• _Directions for this task_
Check each line below for the word "muốn". How many have it? Answer with the number only.

----

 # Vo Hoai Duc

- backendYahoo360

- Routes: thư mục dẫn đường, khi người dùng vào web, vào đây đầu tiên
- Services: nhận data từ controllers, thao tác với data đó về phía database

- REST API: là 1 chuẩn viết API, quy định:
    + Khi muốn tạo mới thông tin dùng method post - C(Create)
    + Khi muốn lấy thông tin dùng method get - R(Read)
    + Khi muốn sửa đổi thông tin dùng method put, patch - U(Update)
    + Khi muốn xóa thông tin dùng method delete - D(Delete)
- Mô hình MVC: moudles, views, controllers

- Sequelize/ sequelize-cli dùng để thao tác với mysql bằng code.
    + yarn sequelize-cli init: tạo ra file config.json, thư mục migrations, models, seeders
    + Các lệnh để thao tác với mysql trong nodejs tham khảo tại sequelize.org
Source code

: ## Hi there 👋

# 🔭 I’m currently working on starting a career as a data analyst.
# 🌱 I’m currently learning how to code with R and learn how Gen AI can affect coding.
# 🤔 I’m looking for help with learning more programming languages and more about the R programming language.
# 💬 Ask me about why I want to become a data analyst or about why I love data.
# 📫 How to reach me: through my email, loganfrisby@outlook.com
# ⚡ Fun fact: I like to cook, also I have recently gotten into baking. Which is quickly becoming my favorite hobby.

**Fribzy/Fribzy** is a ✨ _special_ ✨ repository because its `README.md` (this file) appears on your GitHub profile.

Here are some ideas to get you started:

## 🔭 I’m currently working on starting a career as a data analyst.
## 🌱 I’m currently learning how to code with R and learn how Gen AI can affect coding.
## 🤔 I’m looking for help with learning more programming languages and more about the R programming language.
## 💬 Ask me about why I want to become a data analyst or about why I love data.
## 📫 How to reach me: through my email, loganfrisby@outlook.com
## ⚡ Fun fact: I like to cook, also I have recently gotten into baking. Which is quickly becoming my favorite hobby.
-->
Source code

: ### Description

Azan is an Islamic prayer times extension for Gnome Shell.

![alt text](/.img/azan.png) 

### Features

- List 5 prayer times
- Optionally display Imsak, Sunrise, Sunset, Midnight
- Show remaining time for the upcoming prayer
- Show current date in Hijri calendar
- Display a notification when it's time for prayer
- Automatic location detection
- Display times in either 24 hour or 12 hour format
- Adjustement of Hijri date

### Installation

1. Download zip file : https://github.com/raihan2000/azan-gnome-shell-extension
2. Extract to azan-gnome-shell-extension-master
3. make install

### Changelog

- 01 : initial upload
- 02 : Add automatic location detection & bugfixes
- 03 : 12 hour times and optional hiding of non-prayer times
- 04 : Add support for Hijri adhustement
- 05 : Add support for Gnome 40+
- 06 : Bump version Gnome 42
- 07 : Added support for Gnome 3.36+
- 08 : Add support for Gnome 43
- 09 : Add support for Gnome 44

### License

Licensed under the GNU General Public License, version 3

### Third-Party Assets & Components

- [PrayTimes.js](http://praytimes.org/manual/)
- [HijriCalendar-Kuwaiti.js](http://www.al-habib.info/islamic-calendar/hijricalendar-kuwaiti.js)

----

• _Written answer_
4